Another Live is a live album by the progressive rock band Utopia. It was recorded in August 1975 and released in 1975 on Bearsville.
The record was the band’s first fully live album, the first Utopia album to include future mainstays Powell and Wilcox, and the last to feature founding members Schuckett and Klingman. The trio of backing singers Arnold McCuller, David Lasley and Phil Ballou were also new to the group and toured the summer tour, being replaced that September with future star Luther Vandross and Anthony Hinton, who had toured the UK with Utopia later that year.
Side one contains three new songs that had not been previously issued, and which were either never recorded or not released as studio versions. (Live 1975 versions of Powell’s “Mister Triscuits” and Rundgren’s “The Wheel” can also be heard on the album Todd Rundgren’s Utopia Live at Hammersmith Odeon ’75). (Shout Music, 2012).
UK front + backcover:
Side two is a mix of live cover versions of songs by band members and other artists. Jeff Lynne’s “Do Ya” was a B-side to The Move’s “California Man” single (1972) which had a double-track B-side also featuring the song “Ella James”.
As well as referring to the fact the album was recorded live, the title is an obvious paraphrase of the phrase “Another Life,” referencing the Eastern philosophical concept of reincarnation, as alluded to in the first track on Side One. The printed title of Powell’s instrumental “Mister Triscuits” was reportedly the result of Powell’s publisher mistranscribing its original full title, “The Emerald Tablet of Hermes Trismegistus”.

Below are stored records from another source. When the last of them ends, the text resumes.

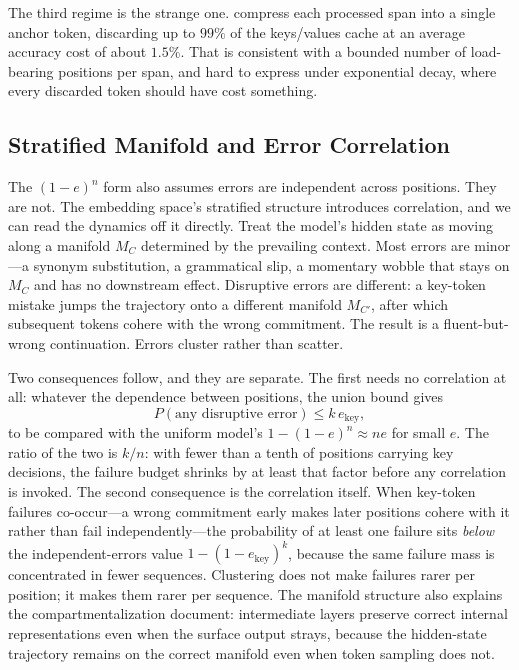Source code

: The third regime is the strange one. \citet{pang2024anchor} compress each processed span into a single anchor token, discarding up to $99\%$ of the keys/values cache at an average accuracy cost of about $1.5\%$. That is consistent with a bounded number of load-bearing positions per span, and hard to express under exponential decay, where every discarded token should have cost something.

\subsection{Stratified Manifold and Error Correlation}

The $(1-e)^n$ form also assumes errors are independent across positions. They are not. The embedding space's stratified structure \citep{li2025unraveling} introduces correlation, and we can read the dynamics off it directly. Treat the model's hidden state as moving along a manifold $M_C$ determined by the prevailing context. Most errors are minor---a synonym substitution, a grammatical slip, a momentary wobble that stays on $M_C$ and has no downstream effect. Disruptive errors are different: a key-token mistake jumps the trajectory onto a different manifold $M_{C'}$, after which subsequent tokens cohere with the wrong commitment. The result is a fluent-but-wrong continuation. Errors cluster rather than scatter.

Two consequences follow, and they are separate. The first needs no correlation at all: whatever the dependence between positions, the union bound gives
\begin{equation}
\label{eq:union}
P(\text{any disruptive error}) \le k\, e_{\text{key}},
\end{equation}
to be compared with the uniform model's $1-(1-e)^n \approx n e$ for small $e$. The ratio of the two is $k/n$: with fewer than a tenth of positions carrying key decisions, the failure budget shrinks by at least that factor before any correlation is invoked. The second consequence is the correlation itself. When key-token failures co-occur---a wrong commitment early makes later positions cohere with it rather than fail independently---the probability of at least one failure sits \emph{below} the independent-errors value $1-(1-e_{\text{key}})^k$, because the same failure mass is concentrated in fewer sequences. Clustering does not make failures rarer per position; it makes them rarer per sequence. The manifold structure also explains the compartmentalization \citet{gao2024insights} document: intermediate layers preserve correct internal representations even when the surface output strays, because the hidden-state trajectory remains on the correct manifold even when token sampling does not.

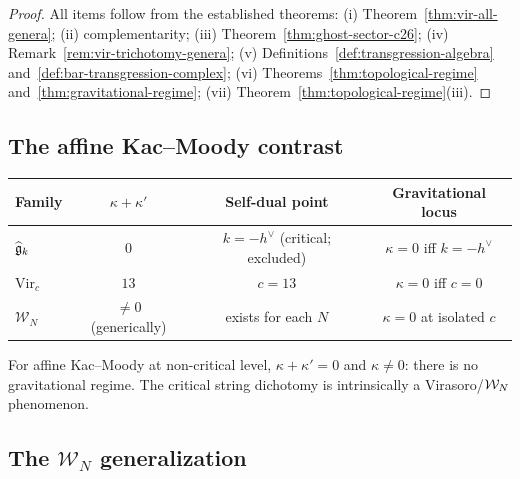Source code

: \begin{proof}
All items follow from the established theorems:
(i) Theorem~\ref{thm:vir-all-genera};
(ii) complementarity;
(iii) Theorem~\ref{thm:ghost-sector-c26};
(iv) Remark~\ref{rem:vir-trichotomy-genera};
(v) Definitions~\ref{def:transgression-algebra}
and~\ref{def:bar-transgression-complex};
(vi) Theorems~\ref{thm:topological-regime}
and~\ref{thm:gravitational-regime};
(vii) Theorem~\ref{thm:topological-regime}(iii).
\end{proof}

%
%

\subsection{The affine Kac--Moody contrast}
\label{subsec:km-contrast}

\begin{remark}
\label{rem:g9-km-contrast}
\begin{center}
\renewcommand{\arraystretch}{1.3}
\begin{tabular}{lccc}
\toprule
Family & $\kappa + \kappa'$ & Self-dual point &
Gravitational locus \\
\midrule
$\widehat{\fg}_k$ &
$0$ & $k = -h^\vee$ (critical; excluded) &
$\kappa = 0$ iff $k = -h^\vee$ \\
$\mathrm{Vir}_c$ &
$13$ & $c = 13$ &
$\kappa = 0$ iff $c = 0$ \\
$\mathcal{W}_N$ &
$\ne 0$ (generically) & exists for each $N$ &
$\kappa = 0$ at isolated $c$ \\
\bottomrule
\end{tabular}
\end{center}
For affine Kac--Moody at non-critical level, $\kappa + \kappa' = 0$
and $\kappa \neq 0$: there is no gravitational regime. The
critical string dichotomy is intrinsically a Virasoro/$\cW_N$
phenomenon.
\end{remark}

\subsection{The $\mathcal{W}_N$ generalization}
\label{subsec:wn-dichotomy}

With no singles released to push it higher, the album peaked at #66 on the Billboard 200 charts.(wikipedia)
UK inlets:
It’s hard to say exactly why Another Live works better than either Todd Rundgren’s Utopia or Initiation, Rundgren’s two previous excursions into synth-heavy prog-rock. It’s not that the music is more energetic or focused, since it isn’t. Neither is the music more challenging or ambitious — it’s simply better. It’s true that the second half is devoted to covers (West Side Story’s “Something’s Coming,” the Move’s “Do Ya”) or Rundgren classics (“Heavy Metal Kids,” “Just One Victory”), all of which are more song-oriented than anything on the first half, or anything on either TR’s Utopia or Initiation. That said, the prog-rock epics that comprise the first half of the album cut deeper than before, possibly because the band has worked out the kinks in its style, developing a unified, provocative sound. It still tends to be a little excessive and impenetrable, but intriguing moments float to the surface alarmingly often. Too bad the hideous cover will prevent anyone but the most devoted Rundgren/Utopia fan from discovering that… (by Stephen Thomas Erlewine)

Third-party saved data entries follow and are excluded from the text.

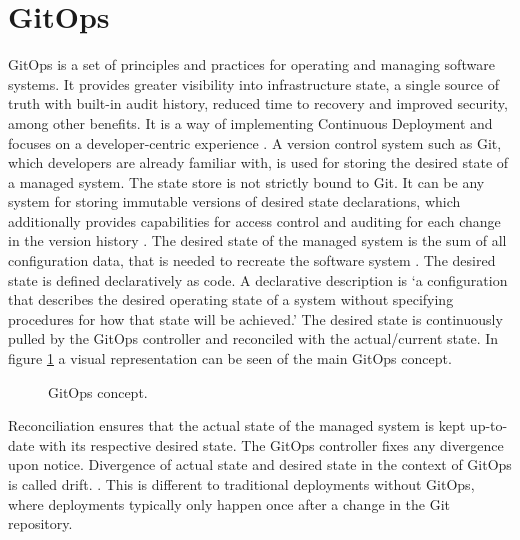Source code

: \section{GitOps}
\label{theoretical-background:gitops}

GitOps is a set of principles and practices for operating and managing software systems.
It provides greater visibility into infrastructure state,
a single source of truth with built-in audit history,
reduced time to recovery and improved security,
among other benefits.
It is a way of implementing Continuous Deployment
and focuses on a developer-centric experience \autocite{gitopsCloudnativeCDInnoq}.
A version control system such as Git, which developers are already familiar with,
is used for storing the desired state of a managed system.
The state store is not strictly bound to Git.
It can be any system for storing immutable versions of desired state declarations,
which additionally provides capabilities for access control and auditing for each change
in the version history
\autocite{gitopsGlossary}.
The desired state of the managed system is
the sum of all configuration data, that is needed
to recreate the software system \autocite{gitopsGlossary}.
The desired state is defined declaratively as code.
A declarative description is
\enquote*{a configuration that describes the desired operating state of a system without specifying procedures for how that state will be achieved.}
\autocite{gitopsGlossary}
The desired state is continuously pulled by the GitOps controller and reconciled with the actual/current state.
In figure \ref{fig:gitOpsConcept} a visual representation can be seen of the main GitOps concept.

\begin{figure}[h]
	\centering
	\caption{GitOps concept.
	}
	\label{fig:gitOpsConcept}	
\end{figure}

Reconciliation ensures that the actual state of the managed system is kept up-to-date
with its respective desired state. The GitOps controller fixes any divergence upon notice.
Divergence of actual state and desired state in the context of GitOps is called drift.
\autocite{gitopsGlossary}.
This is different to traditional deployments without GitOps,
where deployments typically only happen once after a change in the Git repository.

Once you can get past the cover (“Can you make my ass any look tighter?”), this is a great live-if-over-dubbed album; great playing by excellent musicians, well recorded and well conceived. Great mix of originals and covers, with the best live version of West Side Story’s Something’s Coming I ever heard, and it was a live staple for many years. Another Life and Intro/Mr Triscuits are obscure and just burn; hell, the whole album burns. I still play my original copy on a regular basis.
I’m admittedly biased (Todd Is Godd), and still resentful; I had tickets to see this tour at Cape Cod Coliseum but I had just turned 17 and I got grounded for borrowing someone’s car/driving without a license, so.
Just close your eyes when you pull the album out, or put it in a brown paper bag or something; you’ll be fine, I promise. (by Bertha DeCool)
Personnel:
Mark “Moogy” Klingman (keyboards, synthesizer, harmonica, glockenspiel, background vocals)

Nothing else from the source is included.